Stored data
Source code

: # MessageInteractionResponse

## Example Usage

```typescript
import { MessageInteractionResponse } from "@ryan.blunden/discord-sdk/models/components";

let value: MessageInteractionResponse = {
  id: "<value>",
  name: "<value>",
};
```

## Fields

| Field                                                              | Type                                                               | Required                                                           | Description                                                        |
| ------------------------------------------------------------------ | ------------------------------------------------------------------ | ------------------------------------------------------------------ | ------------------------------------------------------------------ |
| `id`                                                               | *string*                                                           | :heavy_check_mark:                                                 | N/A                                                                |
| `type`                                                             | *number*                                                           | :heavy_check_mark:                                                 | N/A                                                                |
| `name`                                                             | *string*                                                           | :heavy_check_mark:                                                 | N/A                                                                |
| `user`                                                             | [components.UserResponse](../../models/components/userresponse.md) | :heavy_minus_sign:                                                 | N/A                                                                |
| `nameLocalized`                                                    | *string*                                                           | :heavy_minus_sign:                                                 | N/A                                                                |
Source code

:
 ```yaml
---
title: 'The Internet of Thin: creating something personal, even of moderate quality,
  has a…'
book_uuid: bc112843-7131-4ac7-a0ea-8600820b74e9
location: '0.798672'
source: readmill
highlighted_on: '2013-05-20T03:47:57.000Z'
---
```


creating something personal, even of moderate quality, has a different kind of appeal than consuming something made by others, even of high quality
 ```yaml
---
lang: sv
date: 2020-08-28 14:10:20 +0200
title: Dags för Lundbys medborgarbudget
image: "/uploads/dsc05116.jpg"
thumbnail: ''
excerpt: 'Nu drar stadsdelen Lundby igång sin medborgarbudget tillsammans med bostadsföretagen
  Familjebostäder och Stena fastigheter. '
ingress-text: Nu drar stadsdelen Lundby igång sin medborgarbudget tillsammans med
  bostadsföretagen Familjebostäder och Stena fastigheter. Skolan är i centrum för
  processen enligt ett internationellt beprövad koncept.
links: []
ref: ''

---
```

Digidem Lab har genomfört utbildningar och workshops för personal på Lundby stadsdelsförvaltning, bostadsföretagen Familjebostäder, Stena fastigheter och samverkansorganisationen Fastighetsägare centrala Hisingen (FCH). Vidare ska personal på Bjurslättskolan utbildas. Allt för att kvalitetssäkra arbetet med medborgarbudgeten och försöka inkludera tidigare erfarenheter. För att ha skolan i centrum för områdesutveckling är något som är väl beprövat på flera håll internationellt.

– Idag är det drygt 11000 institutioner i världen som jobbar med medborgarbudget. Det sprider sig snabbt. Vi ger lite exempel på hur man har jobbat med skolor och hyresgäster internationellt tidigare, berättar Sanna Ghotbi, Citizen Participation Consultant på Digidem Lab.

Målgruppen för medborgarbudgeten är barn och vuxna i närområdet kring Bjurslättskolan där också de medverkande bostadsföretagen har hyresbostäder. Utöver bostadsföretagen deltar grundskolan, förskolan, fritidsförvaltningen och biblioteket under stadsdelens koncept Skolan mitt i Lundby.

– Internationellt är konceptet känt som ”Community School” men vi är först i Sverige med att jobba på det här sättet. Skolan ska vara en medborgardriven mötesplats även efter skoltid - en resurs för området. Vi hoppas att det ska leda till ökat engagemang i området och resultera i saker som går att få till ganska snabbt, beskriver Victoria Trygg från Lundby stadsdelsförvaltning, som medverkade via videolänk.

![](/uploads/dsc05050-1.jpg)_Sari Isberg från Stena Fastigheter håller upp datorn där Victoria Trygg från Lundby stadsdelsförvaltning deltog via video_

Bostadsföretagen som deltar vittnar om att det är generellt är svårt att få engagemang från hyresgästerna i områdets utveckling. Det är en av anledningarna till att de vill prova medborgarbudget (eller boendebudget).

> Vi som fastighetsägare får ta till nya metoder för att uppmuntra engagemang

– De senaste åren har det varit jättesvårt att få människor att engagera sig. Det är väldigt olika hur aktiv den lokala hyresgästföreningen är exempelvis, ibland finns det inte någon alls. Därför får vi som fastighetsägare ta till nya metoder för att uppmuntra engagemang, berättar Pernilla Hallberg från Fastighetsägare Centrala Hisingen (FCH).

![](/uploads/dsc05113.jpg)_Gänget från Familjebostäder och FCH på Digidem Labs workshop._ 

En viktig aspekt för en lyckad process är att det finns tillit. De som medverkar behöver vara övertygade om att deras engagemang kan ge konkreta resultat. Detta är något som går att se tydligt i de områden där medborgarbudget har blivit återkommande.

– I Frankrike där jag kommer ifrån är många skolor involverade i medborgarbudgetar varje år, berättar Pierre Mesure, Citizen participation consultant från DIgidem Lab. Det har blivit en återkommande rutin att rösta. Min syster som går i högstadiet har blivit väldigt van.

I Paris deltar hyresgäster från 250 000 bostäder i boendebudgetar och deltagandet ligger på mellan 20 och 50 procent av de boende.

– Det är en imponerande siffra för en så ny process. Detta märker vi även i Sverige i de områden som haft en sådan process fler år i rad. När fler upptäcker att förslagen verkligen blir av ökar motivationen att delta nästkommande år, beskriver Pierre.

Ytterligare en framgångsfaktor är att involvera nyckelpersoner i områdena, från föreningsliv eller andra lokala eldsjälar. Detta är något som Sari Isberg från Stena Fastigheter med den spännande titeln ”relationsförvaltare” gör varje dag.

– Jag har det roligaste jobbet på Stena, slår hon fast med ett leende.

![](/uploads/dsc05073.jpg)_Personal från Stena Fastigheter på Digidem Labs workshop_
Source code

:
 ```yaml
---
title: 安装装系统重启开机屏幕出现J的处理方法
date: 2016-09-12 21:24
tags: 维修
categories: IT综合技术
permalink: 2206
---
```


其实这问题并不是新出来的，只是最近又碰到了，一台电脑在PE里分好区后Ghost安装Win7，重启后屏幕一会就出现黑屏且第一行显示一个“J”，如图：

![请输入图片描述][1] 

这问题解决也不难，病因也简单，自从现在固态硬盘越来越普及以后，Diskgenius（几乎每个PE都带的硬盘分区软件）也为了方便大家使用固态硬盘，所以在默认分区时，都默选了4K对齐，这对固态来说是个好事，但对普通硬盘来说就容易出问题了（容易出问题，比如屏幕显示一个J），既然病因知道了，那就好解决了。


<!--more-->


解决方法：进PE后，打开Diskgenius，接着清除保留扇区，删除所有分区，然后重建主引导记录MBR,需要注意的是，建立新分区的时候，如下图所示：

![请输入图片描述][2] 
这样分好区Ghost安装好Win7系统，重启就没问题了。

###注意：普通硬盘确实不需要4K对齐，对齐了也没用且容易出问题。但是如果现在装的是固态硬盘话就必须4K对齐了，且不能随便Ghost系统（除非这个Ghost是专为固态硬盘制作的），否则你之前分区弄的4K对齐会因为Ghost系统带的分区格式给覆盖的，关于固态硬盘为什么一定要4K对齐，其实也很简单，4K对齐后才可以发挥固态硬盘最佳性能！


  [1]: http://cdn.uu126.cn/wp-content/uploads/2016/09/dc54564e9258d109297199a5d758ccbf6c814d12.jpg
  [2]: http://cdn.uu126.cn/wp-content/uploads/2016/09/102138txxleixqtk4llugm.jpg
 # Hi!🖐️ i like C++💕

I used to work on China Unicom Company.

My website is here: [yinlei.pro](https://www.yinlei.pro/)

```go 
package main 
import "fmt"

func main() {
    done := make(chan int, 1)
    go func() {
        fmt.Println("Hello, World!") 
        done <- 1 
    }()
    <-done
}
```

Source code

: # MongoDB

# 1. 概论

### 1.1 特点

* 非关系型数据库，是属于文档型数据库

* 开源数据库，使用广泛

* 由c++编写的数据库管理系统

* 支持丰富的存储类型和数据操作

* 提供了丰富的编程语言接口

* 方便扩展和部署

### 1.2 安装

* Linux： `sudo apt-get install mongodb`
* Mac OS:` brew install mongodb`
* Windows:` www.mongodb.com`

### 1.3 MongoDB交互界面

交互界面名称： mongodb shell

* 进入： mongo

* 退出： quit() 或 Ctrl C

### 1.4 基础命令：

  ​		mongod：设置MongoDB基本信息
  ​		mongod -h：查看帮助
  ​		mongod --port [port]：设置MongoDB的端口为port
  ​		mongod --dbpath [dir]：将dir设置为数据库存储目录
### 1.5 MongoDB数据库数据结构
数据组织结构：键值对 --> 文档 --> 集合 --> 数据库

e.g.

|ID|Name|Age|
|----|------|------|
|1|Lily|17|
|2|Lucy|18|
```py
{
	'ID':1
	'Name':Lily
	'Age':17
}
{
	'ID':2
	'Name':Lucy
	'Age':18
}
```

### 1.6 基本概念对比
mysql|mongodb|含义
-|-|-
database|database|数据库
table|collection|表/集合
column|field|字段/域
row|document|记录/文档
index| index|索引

**AIM OF THE TASK:** Every line from the one containing "mysql|mongodb|含义" through the end of the data must be repeated exactly, and no other line.

**WRITTEN RESPONSE:**
mysql|mongodb|含义
-|-|-
database|database|数据库
table|collection|表/集合
column|field|字段/域
row|document|记录/文档
index| index|索引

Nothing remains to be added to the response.